Eriophyllum latilobum, the San Mateo woolly sunflower, is a perennial herb of sharply limited range, endemic and occurring only in the state of California, United States. This flowering plant of the family Asteraceae has been listed as an endangered species by the U.S. federal government as well as the state of California.

==Description==
Like the other 13 species members of its genus, Eriophyllum latilobum presents generally alternate leaves ranging from entire to nearly compound. The flower heads are grouped in radiate, flat-topped heads, with an hemispheric to nearly conic involucre. Phyllaries are either free, or more or less fused, their receptacle flat, but naked and conic in the center. The ray flowers (the "petals") have yellow ligules entire to lobed. Fruits are 4-angled cylindric achenes in the outer flowers, but are generally club-shaped for the inner flowers; the pappus is somewhat jagged.

Eriophyllum latilobum occurs as a subshrub between 20 and 50 centimeters in height. Its thin leaves are two to six centimeters in length, and have a diamond to obovate shape; the deeply triangular-lobed leaves are smooth on the top surface. The inflorescence's peduncles are one to eight centimeters and the involucres measure four to seven millimeters. The acute, barely overlapping phyllaries number six to ten. The ray flowers number 6-13. The rays surround 40-70 disc flowers, each three to four millimeters in diameter. The strigose (hairy) fruit measures 3-4 millimeters (0.12-0.16 inches), and its pappus can vary between 0.3 and 1.0 millimeters (0.012-0.40 inches). Disc scales are larger than the ray scales. Chromosomes are characterized as: 2n=32.
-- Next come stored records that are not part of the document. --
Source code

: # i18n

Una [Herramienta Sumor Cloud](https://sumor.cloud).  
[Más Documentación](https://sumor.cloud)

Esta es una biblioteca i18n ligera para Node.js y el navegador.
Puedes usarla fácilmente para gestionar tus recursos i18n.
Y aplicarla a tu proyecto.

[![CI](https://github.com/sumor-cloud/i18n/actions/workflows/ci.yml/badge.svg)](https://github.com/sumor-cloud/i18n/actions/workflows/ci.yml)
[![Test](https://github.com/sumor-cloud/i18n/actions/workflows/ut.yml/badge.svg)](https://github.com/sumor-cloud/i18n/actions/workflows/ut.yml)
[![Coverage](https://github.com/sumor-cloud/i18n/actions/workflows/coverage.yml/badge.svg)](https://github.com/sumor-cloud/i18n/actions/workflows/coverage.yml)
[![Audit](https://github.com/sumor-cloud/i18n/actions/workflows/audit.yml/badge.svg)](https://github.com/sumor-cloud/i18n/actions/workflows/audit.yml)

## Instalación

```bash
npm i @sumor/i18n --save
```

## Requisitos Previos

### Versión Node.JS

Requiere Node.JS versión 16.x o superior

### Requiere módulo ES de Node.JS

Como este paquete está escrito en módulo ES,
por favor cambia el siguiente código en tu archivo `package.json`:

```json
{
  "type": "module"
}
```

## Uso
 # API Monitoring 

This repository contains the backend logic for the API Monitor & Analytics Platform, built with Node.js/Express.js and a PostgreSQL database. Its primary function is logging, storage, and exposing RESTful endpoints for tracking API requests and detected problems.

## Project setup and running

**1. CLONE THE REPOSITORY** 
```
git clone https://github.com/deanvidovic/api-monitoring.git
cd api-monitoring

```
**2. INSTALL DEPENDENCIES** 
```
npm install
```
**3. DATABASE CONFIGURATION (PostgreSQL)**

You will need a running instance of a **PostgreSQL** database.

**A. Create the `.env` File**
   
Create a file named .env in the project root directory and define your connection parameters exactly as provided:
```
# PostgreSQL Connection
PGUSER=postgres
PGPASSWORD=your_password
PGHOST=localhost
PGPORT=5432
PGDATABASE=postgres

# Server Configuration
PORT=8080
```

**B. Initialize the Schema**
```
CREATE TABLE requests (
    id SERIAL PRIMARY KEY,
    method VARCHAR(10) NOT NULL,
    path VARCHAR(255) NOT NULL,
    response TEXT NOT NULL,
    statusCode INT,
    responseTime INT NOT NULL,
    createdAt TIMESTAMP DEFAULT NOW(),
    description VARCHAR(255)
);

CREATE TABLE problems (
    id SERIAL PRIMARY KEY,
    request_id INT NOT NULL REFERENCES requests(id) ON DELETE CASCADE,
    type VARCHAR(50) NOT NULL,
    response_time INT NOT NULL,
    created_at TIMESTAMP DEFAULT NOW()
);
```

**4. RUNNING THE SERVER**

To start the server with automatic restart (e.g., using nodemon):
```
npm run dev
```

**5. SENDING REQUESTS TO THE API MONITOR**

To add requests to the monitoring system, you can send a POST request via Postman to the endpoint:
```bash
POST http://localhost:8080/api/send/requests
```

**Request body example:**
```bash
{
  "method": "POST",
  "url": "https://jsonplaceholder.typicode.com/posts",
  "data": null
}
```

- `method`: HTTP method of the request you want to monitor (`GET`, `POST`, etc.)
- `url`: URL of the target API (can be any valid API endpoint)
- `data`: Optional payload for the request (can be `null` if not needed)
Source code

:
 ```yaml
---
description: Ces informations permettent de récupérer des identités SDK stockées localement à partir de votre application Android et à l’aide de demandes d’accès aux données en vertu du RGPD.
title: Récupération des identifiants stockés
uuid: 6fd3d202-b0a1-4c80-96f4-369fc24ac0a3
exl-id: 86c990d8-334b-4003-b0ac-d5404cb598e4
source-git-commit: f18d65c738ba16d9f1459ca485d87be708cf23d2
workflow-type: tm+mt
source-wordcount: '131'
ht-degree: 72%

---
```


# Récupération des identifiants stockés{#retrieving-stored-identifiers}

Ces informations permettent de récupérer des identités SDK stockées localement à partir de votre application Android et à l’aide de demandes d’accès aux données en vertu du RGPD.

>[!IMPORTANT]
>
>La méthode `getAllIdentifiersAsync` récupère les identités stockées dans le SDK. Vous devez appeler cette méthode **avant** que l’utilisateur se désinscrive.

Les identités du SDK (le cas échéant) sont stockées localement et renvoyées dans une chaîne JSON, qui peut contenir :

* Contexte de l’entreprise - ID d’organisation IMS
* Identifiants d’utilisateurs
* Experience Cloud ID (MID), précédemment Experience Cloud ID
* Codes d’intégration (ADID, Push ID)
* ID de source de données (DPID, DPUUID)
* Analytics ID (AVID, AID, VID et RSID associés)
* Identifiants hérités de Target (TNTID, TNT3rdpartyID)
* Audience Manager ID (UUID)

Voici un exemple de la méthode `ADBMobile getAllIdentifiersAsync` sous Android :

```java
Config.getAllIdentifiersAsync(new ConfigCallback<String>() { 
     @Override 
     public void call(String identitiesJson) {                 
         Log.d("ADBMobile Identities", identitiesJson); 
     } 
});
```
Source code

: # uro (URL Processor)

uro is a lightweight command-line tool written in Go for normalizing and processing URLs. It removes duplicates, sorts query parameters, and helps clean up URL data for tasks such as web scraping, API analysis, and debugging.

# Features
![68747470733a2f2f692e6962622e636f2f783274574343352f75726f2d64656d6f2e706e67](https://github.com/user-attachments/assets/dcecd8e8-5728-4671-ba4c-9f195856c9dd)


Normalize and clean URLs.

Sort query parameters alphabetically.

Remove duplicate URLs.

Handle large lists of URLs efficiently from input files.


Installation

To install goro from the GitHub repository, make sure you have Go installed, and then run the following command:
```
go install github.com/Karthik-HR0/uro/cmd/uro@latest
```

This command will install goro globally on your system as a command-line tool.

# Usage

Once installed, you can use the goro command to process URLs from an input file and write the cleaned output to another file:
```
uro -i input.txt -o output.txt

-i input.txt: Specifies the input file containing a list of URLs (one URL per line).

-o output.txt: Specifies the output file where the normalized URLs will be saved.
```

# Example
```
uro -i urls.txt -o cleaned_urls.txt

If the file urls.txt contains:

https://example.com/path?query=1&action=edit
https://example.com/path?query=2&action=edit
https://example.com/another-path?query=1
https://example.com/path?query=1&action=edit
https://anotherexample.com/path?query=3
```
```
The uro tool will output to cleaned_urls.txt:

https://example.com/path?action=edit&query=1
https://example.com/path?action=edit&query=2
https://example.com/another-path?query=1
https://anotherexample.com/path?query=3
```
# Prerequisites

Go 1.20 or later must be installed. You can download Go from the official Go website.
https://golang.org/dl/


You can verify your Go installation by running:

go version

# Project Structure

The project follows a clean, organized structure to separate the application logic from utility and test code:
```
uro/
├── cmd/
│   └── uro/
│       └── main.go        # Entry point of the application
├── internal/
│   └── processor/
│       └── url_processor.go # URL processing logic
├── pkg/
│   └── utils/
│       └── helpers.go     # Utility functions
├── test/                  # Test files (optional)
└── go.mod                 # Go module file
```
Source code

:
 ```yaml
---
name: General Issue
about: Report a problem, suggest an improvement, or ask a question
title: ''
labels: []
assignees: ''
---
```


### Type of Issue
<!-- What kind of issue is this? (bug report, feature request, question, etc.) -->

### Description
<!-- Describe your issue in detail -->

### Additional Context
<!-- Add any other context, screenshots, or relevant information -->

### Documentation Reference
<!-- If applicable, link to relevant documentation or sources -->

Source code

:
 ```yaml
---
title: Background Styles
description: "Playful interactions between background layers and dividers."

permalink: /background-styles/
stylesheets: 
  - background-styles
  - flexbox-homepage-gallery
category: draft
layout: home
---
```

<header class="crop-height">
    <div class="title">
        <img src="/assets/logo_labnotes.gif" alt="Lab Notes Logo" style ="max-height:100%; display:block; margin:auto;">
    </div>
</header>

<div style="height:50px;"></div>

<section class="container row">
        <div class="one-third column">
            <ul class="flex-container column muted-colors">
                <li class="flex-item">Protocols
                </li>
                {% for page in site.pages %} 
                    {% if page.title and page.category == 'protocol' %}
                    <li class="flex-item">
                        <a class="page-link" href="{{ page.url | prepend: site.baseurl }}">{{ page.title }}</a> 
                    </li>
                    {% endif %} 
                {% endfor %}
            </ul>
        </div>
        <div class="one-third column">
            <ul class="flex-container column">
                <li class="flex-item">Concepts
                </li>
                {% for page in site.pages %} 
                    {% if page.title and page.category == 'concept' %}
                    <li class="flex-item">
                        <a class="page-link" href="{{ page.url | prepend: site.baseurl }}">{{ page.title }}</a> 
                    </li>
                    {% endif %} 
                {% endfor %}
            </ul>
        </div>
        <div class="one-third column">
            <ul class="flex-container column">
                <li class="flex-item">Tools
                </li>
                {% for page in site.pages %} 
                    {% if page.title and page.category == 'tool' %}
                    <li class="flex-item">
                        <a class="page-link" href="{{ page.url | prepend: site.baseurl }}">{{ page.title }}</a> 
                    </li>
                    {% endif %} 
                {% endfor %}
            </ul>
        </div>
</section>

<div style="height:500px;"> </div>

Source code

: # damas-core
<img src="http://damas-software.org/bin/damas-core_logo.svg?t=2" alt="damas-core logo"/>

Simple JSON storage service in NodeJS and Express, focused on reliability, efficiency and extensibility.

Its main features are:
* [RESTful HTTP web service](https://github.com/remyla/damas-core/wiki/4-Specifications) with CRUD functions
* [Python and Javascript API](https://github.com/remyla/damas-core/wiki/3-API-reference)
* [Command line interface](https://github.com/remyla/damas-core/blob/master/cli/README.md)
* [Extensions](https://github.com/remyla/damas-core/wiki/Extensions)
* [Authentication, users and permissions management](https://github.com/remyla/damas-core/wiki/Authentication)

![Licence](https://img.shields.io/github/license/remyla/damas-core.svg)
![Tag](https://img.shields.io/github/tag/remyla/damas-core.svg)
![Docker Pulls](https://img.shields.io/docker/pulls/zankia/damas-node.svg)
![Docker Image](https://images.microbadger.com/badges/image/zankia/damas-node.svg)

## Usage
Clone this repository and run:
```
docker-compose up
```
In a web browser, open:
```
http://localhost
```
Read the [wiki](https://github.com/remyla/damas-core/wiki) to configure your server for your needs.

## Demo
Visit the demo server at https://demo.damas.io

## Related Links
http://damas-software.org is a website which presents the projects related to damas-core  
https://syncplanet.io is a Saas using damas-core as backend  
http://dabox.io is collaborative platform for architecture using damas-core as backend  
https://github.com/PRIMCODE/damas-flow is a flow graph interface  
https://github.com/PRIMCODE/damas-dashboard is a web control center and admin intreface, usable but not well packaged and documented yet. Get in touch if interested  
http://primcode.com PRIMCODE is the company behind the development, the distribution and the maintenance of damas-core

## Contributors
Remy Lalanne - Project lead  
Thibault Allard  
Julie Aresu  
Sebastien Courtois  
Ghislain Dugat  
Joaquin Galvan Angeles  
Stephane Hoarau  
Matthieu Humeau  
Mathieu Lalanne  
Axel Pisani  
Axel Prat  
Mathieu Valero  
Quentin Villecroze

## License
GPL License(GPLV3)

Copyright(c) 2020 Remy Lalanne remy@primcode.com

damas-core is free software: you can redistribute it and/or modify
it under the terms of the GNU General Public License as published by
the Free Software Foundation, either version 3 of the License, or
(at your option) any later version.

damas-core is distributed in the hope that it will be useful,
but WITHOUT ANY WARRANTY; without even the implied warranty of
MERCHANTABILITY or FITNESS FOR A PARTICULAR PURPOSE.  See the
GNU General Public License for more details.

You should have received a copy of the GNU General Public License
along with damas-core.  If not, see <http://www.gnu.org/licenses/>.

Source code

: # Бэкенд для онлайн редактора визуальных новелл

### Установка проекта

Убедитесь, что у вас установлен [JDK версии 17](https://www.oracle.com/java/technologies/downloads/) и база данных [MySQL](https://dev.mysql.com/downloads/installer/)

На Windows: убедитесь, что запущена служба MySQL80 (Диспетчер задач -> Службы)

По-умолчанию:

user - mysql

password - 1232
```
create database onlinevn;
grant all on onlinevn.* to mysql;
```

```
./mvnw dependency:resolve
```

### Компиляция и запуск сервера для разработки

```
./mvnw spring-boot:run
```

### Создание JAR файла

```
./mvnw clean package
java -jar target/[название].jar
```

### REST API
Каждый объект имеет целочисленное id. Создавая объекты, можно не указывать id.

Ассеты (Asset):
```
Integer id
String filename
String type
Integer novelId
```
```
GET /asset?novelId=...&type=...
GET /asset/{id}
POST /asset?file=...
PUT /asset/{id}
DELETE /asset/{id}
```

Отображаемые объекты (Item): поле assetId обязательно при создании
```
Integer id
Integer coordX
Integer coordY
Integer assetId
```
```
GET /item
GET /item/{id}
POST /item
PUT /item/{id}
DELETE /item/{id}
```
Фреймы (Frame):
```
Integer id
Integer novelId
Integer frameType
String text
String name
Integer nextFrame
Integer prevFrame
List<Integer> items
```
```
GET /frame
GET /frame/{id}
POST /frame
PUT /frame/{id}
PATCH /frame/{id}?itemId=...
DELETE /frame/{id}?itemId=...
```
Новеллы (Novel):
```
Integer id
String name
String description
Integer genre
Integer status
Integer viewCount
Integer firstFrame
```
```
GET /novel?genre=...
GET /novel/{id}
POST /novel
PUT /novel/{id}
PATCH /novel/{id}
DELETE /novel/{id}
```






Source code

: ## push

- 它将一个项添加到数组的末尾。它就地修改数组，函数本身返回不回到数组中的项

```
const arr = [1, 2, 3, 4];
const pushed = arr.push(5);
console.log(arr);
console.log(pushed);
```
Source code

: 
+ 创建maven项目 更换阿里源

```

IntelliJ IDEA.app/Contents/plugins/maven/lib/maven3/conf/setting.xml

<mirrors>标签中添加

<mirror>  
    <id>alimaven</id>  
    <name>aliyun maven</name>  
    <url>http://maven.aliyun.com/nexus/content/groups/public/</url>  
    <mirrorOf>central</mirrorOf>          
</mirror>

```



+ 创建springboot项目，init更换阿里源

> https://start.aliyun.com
==Distribution and habitat==
Eriophyllum latilobum has been found in San Mateo County, San Benito County, and Napa County in habitats of oak woodland, but at altitudes only between 100 and 150 meters. Eriophyllum latilobum grows to 90 centimeters in height on erect woolly stems and produces bright yellow flowers. Latilobum means "with wide lobe," from Latin latus, "wide".

Eriophyllum latilobum occurs primarily in shaded moist positions on steep grassy or sparsely wooded slopes of serpentine soil. The remaining colonies of San Mateo County consist of several hundred plants scattered along a two and one half mile length of Crystal Springs Road. These are most likely the relict fragments of a historically continuous population. Calflora reports sightings in Mariposa County and Riverside County, but both sites are close to major highways and probably represent waifs.

San Mateo woolly sunflower is associated with serpentine soils, which are found in discontinuous outcrops in the Coast Ranges of the San Francisco Bay Area (and other locations not involving E. latilobum). The chief constituent of the parent rock is a variant of iron-magnesium silicate. Many species associated with serpentine soils have status ranging from vulnerable to endangered.

==Conservation==
The state of California listed E. latilobum as an endangered species in June 1992. Eriophyllum latilobum was designated as endangered by the U.S. Government on February 3, 1995. It is currently designated as an endangered species within its entire range. The species is threatened by urban development which continues to fragment its habitat. The San Mateo County colony is subject to damage by dumping of residential garden debris and downhill surface runoff of pesticides and fertilizers from homes above the steep-sloping habitat along Crystal Springs Road. Invasive plants add to the stress on the San Mateo woolly sunflower population. Furthermore, the steep slopes are subject to mudslides and erosion, and road maintenance crews may not be aware of the existence of colonies and remove mudslides containing E. latilobum organisms and seeds. Crews may also regrade slopes, further destroying colonies.